*TASK INSTRUCTIONS*
Among the entries below, find every line that has "subsubsection" and pull it out.
[[ THE DATA, beginning ]]
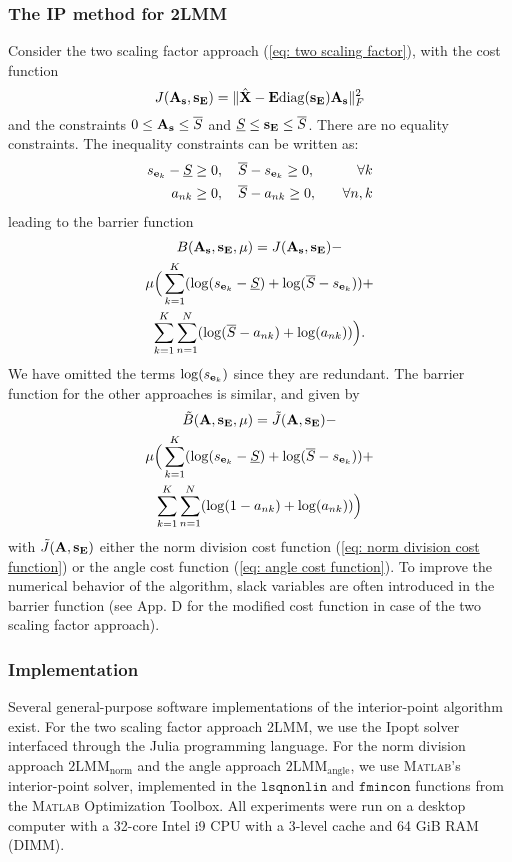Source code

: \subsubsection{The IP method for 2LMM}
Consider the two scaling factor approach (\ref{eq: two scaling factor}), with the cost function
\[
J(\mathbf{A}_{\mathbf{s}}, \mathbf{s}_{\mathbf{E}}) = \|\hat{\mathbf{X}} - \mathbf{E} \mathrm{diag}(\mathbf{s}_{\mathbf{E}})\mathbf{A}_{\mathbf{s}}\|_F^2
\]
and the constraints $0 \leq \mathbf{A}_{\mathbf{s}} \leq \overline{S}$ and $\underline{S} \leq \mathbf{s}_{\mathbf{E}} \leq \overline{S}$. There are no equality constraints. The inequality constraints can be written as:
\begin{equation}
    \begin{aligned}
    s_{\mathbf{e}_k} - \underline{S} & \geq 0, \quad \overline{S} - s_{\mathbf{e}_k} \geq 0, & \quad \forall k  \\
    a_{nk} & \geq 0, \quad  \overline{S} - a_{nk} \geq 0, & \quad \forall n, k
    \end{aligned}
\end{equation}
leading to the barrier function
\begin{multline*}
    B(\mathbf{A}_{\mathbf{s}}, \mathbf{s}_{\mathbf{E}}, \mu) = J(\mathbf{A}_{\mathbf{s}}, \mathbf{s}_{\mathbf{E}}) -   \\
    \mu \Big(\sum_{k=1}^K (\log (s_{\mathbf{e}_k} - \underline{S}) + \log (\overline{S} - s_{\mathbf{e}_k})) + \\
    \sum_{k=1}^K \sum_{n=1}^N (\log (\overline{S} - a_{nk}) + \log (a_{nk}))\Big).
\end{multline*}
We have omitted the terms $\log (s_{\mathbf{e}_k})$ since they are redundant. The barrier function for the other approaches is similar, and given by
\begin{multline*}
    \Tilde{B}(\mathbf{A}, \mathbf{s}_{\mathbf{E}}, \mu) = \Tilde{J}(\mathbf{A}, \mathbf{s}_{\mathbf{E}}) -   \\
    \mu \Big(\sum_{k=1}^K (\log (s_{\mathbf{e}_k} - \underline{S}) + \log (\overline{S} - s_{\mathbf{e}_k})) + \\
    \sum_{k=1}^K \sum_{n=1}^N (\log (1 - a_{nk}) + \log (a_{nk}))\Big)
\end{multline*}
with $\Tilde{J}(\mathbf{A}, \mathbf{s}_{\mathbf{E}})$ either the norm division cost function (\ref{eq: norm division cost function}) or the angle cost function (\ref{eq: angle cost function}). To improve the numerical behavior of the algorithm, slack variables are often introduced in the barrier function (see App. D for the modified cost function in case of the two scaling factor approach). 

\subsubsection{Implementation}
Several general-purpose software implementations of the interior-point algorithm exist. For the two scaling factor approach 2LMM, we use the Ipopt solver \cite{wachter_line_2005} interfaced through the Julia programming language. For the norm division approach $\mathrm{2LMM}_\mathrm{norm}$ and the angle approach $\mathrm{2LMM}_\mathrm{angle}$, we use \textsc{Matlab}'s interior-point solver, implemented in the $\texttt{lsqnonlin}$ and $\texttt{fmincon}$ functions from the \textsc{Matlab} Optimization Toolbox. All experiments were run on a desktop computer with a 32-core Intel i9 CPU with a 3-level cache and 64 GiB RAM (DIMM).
[[ THE DATA, end ]]
*RESPONSE TO THIS TASK*
: \subsubsection{The IP method for 2LMM}
\subsubsection{Implementation}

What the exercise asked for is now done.